Les positions exprimées sont celles des personnes qui interviennent et ne rejoignent pas nécessairement celles de l'April, qui ne sera en aucun cas tenue responsable de leurs propos.

Transcription

En fait les gens qui ont construit l’Internet l’ont fait de manière ouverte entre eux, donc on a une communauté des développeurs qui ont fait l’Internet et ils l’ont fait pour que cet Internet serve de support à des applications qui allaient être libres, ouvertes, que personne n’allait décider, mais qui allaient se mettre en place sur ce commun de l’Internet qu’ils avaient construit. C’était leur philosophie de travail. Ce qu’ils n’avaient pas prévu c’est qu’il y aurait beaucoup d’argent à gagner sur les applications, parce que c’est venu beaucoup plus tard, c’est venu à partir du milieu des années 90, à partir de la création de Amazon, par exemple, en 1994 et peut-être un symptôme de ça c’est : on va passer non plus d’un échange entre des individus sur un mode horizontal, mais bien sur une entreprise qui a un objectif visant de la population, visant des individus usagers, pour capter à son bénéfice au début leur commerce, puis leurs données, puis l’ensemble de leur activité, de leurs traces humaines dans la vie.
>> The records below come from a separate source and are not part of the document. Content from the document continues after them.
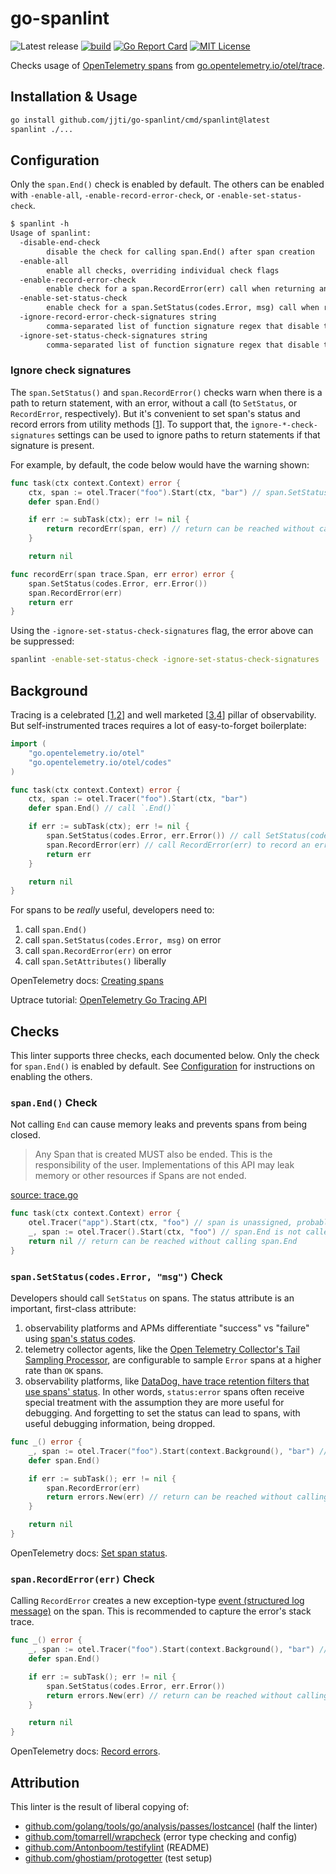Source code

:# go-spanlint

![Latest release](https://img.shields.io/github/v/release/jjti/go-spanlint)
[![build](https://github.com/jjti/go-spanlint/actions/workflows/build.yaml/badge.svg)](https://github.com/jjti/go-spanlint/actions/workflows/build.yaml)
[![Go Report Card](https://goreportcard.com/badge/github.com/jjti/go-spanlint)](https://goreportcard.com/report/github.com/jjti/go-spanlint)
[![MIT License](http://img.shields.io/badge/license-MIT-blue.svg?style=flat)](LICENSE)

Checks usage of [OpenTelemetry spans](https://opentelemetry.io/docs/instrumentation/go/manual/) from [go.opentelemetry.io/otel/trace](go.opentelemetry.io/otel/trace).

## Installation & Usage

```bash
go install github.com/jjti/go-spanlint/cmd/spanlint@latest
spanlint ./...
```

## Configuration

Only the `span.End()` check is enabled by default. The others can be enabled with `-enable-all`, `-enable-record-error-check`, or `-enable-set-status-check`.

```txt
$ spanlint -h
Usage of spanlint:
  -disable-end-check
        disable the check for calling span.End() after span creation
  -enable-all
        enable all checks, overriding individual check flags
  -enable-record-error-check
        enable check for a span.RecordError(err) call when returning an error
  -enable-set-status-check
        enable check for a span.SetStatus(codes.Error, msg) call when returning an error
  -ignore-record-error-check-signatures string
        comma-separated list of function signature regex that disable the span.RecordError(err) check on errors
  -ignore-set-status-check-signatures string
        comma-separated list of function signature regex that disable the span.SetStatus(codes.Error, msg) check on errors
```

### Ignore check signatures

The `span.SetStatus()` and `span.RecordError()` checks warn when there is a path to return statement, with an error, without a call (to `SetStatus`, or `RecordError`, respectively). But it's convenient to set span's status and record errors from utility methods [[1](https://andydote.co.uk/2023/09/19/tracing-is-better/#step-2-wrap-the-errors)]. To support that, the `ignore-*-check-signatures` settings can be used to ignore paths to return statements if that signature is present.

For example, by default, the code below would have the warning shown:

```go
func task(ctx context.Context) error {
    ctx, span := otel.Tracer("foo").Start(ctx, "bar") // span.SetStatus is not called on all paths
    defer span.End()

    if err := subTask(ctx); err != nil {
        return recordErr(span, err) // return can be reached without calling span.SetStatus
    }

    return nil

func recordErr(span trace.Span, err error) error {
	span.SetStatus(codes.Error, err.Error())
	span.RecordError(err)
	return err
}
```

Using the `-ignore-set-status-check-signatures` flag, the error above can be suppressed:

```bash
spanlint -enable-set-status-check -ignore-set-status-check-signatures 'recordErr' ./...
```

## Background

Tracing is a celebrated [[1](https://andydote.co.uk/2023/09/19/tracing-is-better/),[2](https://charity.wtf/2022/08/15/live-your-best-life-with-structured-events/)] and well marketed [[3](https://docs.datadoghq.com/tracing/),[4](https://www.honeycomb.io/distributed-tracing)] pillar of observability. But self-instrumented traces requires a lot of easy-to-forget boilerplate:

```go
import (
	"go.opentelemetry.io/otel"
	"go.opentelemetry.io/otel/codes"
)

func task(ctx context.Context) error {
    ctx, span := otel.Tracer("foo").Start(ctx, "bar")
    defer span.End() // call `.End()`

    if err := subTask(ctx); err != nil {
        span.SetStatus(codes.Error, err.Error()) // call SetStatus(codes.Error, msg) to set status:error
        span.RecordError(err) // call RecordError(err) to record an error event
        return err
    }

    return nil
}
```

For spans to be _really_ useful, developers need to:

1. call `span.End()`
1. call `span.SetStatus(codes.Error, msg)` on error
1. call `span.RecordError(err)` on error
1. call `span.SetAttributes()` liberally

OpenTelemetry docs: [Creating spans](https://opentelemetry.io/docs/instrumentation/go/manual/#creating-spans)

Uptrace tutorial: [OpenTelemetry Go Tracing API](https://uptrace.dev/opentelemetry/go-tracing.html#quickstart)

## Checks

This linter supports three checks, each documented below. Only the check for `span.End()` is enabled by default. See [Configuration](#configuration) for instructions on enabling the others.

### `span.End()` Check

Not calling `End` can cause memory leaks and prevents spans from being closed.

> Any Span that is created MUST also be ended. This is the responsibility of the user. Implementations of this API may leak memory or other resources if Spans are not ended.

[source: trace.go](https://github.com/open-telemetry/opentelemetry-go/blob/98b32a6c3a87fbee5d34c063b9096f416b250897/trace/trace.go#L523)

```go
func task(ctx context.Context) error {
    otel.Tracer("app").Start(ctx, "foo") // span is unassigned, probable memory leak
    _, span := otel.Tracer().Start(ctx, "foo") // span.End is not called on all paths, possible memory leak
    return nil // return can be reached without calling span.End
}
```

### `span.SetStatus(codes.Error, "msg")` Check

Developers should call `SetStatus` on spans. The status attribute is an important, first-class attribute:

1. observability platforms and APMs differentiate "success" vs "failure" using [span's status codes](https://docs.datadoghq.com/tracing/metrics/).
1. telemetry collector agents, like the [Open Telemetry Collector's Tail Sampling Processor](https://github.com/open-telemetry/opentelemetry-collector-contrib/blob/main/processor/tailsamplingprocessor/README.md#:~:text=Sampling%20Processor.-,status_code,-%3A%20Sample%20based%20upon), are configurable to sample `Error` spans at a higher rate than `OK` spans.
1. observability platforms, like [DataDog, have trace retention filters that use spans' status](https://docs.datadoghq.com/tracing/trace_pipeline/trace_retention/). In other words, `status:error` spans often receive special treatment with the assumption they are more useful for debugging. And forgetting to set the status can lead to spans, with useful debugging information, being dropped.

```go
func _() error {
    _, span := otel.Tracer("foo").Start(context.Background(), "bar") // span.SetStatus is not called on all paths
    defer span.End()

    if err := subTask(); err != nil {
        span.RecordError(err)
        return errors.New(err) // return can be reached without calling span.SetStatus
    }

    return nil
}
```

OpenTelemetry docs: [Set span status](https://opentelemetry.io/docs/instrumentation/go/manual/#set-span-status).

### `span.RecordError(err)` Check

Calling `RecordError` creates a new exception-type [event (structured log message)](https://opentelemetry.io/docs/concepts/signals/traces/#span-events) on the span. This is recommended to capture the error's stack trace.

```go
func _() error {
    _, span := otel.Tracer("foo").Start(context.Background(), "bar") // span.RecordError is not called on all paths
    defer span.End()

    if err := subTask(); err != nil {
        span.SetStatus(codes.Error, err.Error())
        return errors.New(err) // return can be reached without calling span.RecordError
    }

    return nil
}
```

OpenTelemetry docs: [Record errors](https://opentelemetry.io/docs/instrumentation/go/manual/#record-errors).

## Attribution

This linter is the result of liberal copying of:

- [github.com/golang/tools/go/analysis/passes/lostcancel](https://github.com/golang/tools/tree/master/go/analysis/passes/lostcancel) (half the linter)
- [github.com/tomarrell/wrapcheck](https://github.com/tomarrell/wrapcheck) (error type checking and config)
- [github.com/Antonboom/testifylint](https://github.com/Antonboom/testifylint) (README)
- [github.com/ghostiam/protogetter](https://github.com/ghostiam/protogetter/blob/main/testdata/Makefile) (test setup)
Un programme informatique aujourd’hui il enregistre. Toutes les connaissances, les savoirs du monde sont quelque part dans les systèmes informatiques. Or, on le voit bien avec les médias sociaux par exemple, nous agissons dessus, nous croyons voir, mais nous ne voyons que la surface. Toute l’utilisation des traces qui se réalise en dessous, toutes les interprétations qui sont faites par des algorithmes nous échappent, parce que le système n’est pas libre, parce que personne ne sait réellement ce que fait Facebook avec nos usages et nos pratiques.
L’intérêt du logiciel libre1 c’est justement d’être transparent sur ce qui va être fait et donc de garantir qu’il n’y a pas des chevaux de Troie installés à l’intérieur d’un logiciel, qu’il n’y a pas des choses qui vont être contraires à la liberté d’usage de l’utilisateur.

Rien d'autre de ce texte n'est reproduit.